Positive Psychology is a new kid on the block. It dates from 2000 when Martin Seligman began a movement within psychology that focused on 'what works' to counter the preoccupation of psychology with mental ill health. Positive psychology seeks to 'discover and promote the factors that allow individuals and communities to thrive' (Positive Psychology Manifesto, Akumal II 2000, University of Penn Positive Psychology Center).

And so often the factors that play a positive part in people flourishing is people doing business with God.

Here are a few examples:

  • American researchers suggest that going to church once a week improves people's wellbeing equivalent to their salary being doubled (Cited in Life Satisfaction: The State of Knowledge and Implications for Government, published By The Prime Minister's Strategy Unit in December 2002).
  • The work of Dan Blazer and Erdman Palmore, Religion and Aging in a Longitudinal Panel, The Gerontologist, Vol 16 (1), 1976. This work has been regularly repeated by other researchers and on each occasion a positive experience of growing old is strongly linked with 'doing business with God'.
  • Religious experience has survival value ie. when people feel they are at rock bottom or in a sudden crisis from which they have no way out, the experience of God's 'alongsideness' enables people to 'dig deeper and hang in'. And particularly significantly, having once had a religious experience the person is invariably more open to the needs and fragility of others; Religious experience lessens the likelihood of 'authoritarianism' (i'e. assuming one is right and everyone else is wrong) and reassures that 'all will be well and all manner of things will be well'. (See David Hay, Something There, DLT, 2006).
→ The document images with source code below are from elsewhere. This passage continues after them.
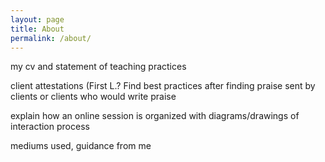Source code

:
 ```yaml
---
layout: page
title: About
permalink: /about/
---
```


my cv and statement of teaching practices

client attestations (First L.? Find best practices after finding praise sent by clients or clients who would write praise

explain how an online session is organized with diagrams/drawings of interaction process

mediums used, guidance from me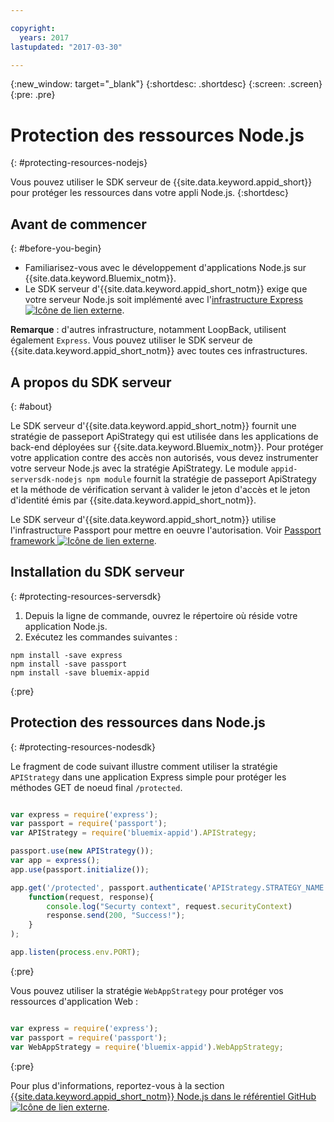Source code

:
 ```yaml
---

copyright:
  years: 2017
lastupdated: "2017-03-30"

---
```


{:new_window: target="_blank"}
{:shortdesc: .shortdesc}
{:screen: .screen}
{:pre: .pre}

# Protection des ressources Node.js
{: #protecting-resources-nodejs}

Vous pouvez utiliser le SDK serveur de {{site.data.keyword.appid_short}} pour protéger les ressources dans votre appli Node.js.
{:shortdesc}

## Avant de commencer
{: #before-you-begin}

* Familiarisez-vous avec le développement d'applications Node.js sur {{site.data.keyword.Bluemix_notm}}.
* Le SDK serveur d'{{site.data.keyword.appid_short_notm}} exige que votre serveur Node.js soit implémenté avec l'<a href="http://expressjs.com/" target="_blank">infrastructure Express<img src="../../icons/launch-glyph.svg" alt="Icône de lien externe"></a>.

**Remarque** : d'autres infrastructure, notamment LoopBack, utilisent également `Express`. Vous pouvez utiliser le SDK serveur de
{{site.data.keyword.appid_short_notm}} avec toutes ces infrastructures.

## A propos du SDK serveur
{: #about}

Le SDK serveur d'{{site.data.keyword.appid_short_notm}} fournit une stratégie de passeport ApiStrategy qui est utilisée dans les applications de back-end déployées sur {{site.data.keyword.Bluemix_notm}}. Pour protéger votre application contre des accès non autorisés, vous devez instrumenter votre serveur Node.js avec la stratégie ApiStrategy. Le module `appid-serversdk-nodejs npm module` fournit la stratégie de passeport ApiStrategy et la méthode de vérification servant à valider le jeton d'accès et le jeton d'identité émis par {{site.data.keyword.appid_short_notm}}.

Le SDK serveur d'{{site.data.keyword.appid_short_notm}} utilise l'infrastructure Passport pour mettre en oeuvre l'autorisation. Voir <a href="http://passportjs.org/" target="_blank">Passport framework <img src="../../icons/launch-glyph.svg" alt="Icône de lien externe"></a>.


## Installation du SDK serveur
{: #protecting-resources-serversdk}

1. Depuis la ligne de commande, ouvrez le répertoire où réside votre application Node.js.
2. Exécutez les commandes suivantes :

  ```
  npm install -save express
  npm install -save passport
  npm install -save bluemix-appid
  ```
  {:pre}

## Protection des ressources dans Node.js
{: #protecting-resources-nodesdk}

Le fragment de code suivant illustre comment utiliser la stratégie `APIStrategy` dans une application Express simple pour protéger les méthodes GET de noeud final `/protected`.

  ```JavaScript

  var express = require('express');
  var passport = require('passport');
  var APIStrategy = require('bluemix-appid').APIStrategy;

  passport.use(new APIStrategy());
  var app = express();
  app.use(passport.initialize());

  app.get('/protected', passport.authenticate('APIStrategy.STRATEGY_NAME', {session: false }),
      function(request, response){
          console.log("Securty context", request.securityContext)
          response.send(200, "Success!");
      }
  );

  app.listen(process.env.PORT);
  ```
  {:pre}

Vous pouvez utiliser la stratégie `WebAppStrategy` pour protéger vos ressources d'application Web :

  ```JavaScript

  var express = require('express');
  var passport = require('passport');
  var WebAppStrategy = require('bluemix-appid').WebAppStrategy;
  ```
  {:pre}

Pour plus d'informations, reportez-vous à la section <a href="https://github.com/ibm-cloud-security/appid-serversdk-nodejs" target="_blank">{{site.data.keyword.appid_short_notm}} Node.js dans le référentiel GitHub<img src="../../icons/launch-glyph.svg" alt="Icône de lien externe"></a>.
Faith is good for young people. Who says?

  • John J Dilulio… regularly! Google 'John J Dilulio' 'Faith Factor' for more. Also take a look at the Religion and Social Policy website and Ronald J Sider, Heidi Rolland Unruh, Saving Souls, Serving Society, OUP, 2005.
  • Gwyther Rees, Leslie J Francis and Mandy Robbins with regards to urban 13 to 15-year-olds in England. Their 2006 report, Spiritual health and the well-being of urban young people, was published by the Commission on Urban Life and Faith, University of Wales (Bangor) and The Children's Society. It was based on analysis of questionnaires returned by 23,418 young people living in urban areas.

Copies of the report can be downloaded from The Children’s Society.This research has also been written up in more detail in Leslie J Francis, Mandy Robbins, Urban Hope and Spiritual Health: The Adolescent Voice, Epworth Press, 2006.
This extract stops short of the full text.